* Exercise prompt *
From the entries below, retype only the lines from the one with "post-battle actions. |" through the one with "1 the fighter goes into Convalescence. |", exactly as written.

[Source data]
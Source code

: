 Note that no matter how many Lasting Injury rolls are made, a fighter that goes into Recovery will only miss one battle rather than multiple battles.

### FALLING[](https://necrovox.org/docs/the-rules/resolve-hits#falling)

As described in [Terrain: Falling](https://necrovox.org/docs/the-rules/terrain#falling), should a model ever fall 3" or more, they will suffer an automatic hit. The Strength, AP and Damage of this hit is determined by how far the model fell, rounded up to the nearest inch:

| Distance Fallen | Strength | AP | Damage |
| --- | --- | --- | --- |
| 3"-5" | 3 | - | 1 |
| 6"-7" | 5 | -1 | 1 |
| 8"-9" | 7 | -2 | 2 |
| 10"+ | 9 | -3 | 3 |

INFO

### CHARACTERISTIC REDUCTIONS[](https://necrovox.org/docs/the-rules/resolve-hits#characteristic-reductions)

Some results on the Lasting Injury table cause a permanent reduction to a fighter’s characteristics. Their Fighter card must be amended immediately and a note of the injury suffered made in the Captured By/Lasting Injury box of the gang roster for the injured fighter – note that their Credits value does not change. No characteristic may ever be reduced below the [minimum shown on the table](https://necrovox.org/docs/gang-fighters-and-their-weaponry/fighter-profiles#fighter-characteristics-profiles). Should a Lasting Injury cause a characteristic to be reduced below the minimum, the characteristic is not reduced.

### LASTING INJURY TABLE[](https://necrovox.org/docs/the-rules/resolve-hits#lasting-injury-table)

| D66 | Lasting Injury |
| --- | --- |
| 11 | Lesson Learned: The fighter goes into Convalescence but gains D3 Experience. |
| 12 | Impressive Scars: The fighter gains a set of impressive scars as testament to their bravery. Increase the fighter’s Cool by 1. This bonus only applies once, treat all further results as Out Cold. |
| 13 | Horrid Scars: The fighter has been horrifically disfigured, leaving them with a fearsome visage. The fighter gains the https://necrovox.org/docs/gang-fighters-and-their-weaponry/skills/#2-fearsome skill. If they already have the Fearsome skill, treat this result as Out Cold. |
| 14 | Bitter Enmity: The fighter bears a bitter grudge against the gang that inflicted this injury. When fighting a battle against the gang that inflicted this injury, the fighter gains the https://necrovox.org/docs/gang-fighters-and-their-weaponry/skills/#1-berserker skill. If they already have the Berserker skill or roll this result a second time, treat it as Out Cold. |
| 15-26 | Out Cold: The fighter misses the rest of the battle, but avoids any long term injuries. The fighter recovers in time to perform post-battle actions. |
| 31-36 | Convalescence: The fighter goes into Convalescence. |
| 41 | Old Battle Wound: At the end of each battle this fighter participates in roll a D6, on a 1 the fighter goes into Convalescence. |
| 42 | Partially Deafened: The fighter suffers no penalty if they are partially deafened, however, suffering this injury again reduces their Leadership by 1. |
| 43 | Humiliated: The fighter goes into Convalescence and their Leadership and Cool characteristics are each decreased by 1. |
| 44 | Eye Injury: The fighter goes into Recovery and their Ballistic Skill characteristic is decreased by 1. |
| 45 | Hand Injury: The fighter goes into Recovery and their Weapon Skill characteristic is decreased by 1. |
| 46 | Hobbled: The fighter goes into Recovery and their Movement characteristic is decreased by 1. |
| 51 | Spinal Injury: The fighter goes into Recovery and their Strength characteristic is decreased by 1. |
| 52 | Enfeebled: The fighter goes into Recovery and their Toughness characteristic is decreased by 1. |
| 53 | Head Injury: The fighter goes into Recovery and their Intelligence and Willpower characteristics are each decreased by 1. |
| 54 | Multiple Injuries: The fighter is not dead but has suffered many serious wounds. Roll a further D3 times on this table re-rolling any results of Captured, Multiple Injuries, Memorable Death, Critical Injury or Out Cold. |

* Output of the exercise *
| 15-26 | Out Cold: The fighter misses the rest of the battle, but avoids any long term injuries. The fighter recovers in time to perform post-battle actions. |
| 31-36 | Convalescence: The fighter goes into Convalescence. |
| 41 | Old Battle Wound: At the end of each battle this fighter participates in roll a D6, on a 1 the fighter goes into Convalescence. |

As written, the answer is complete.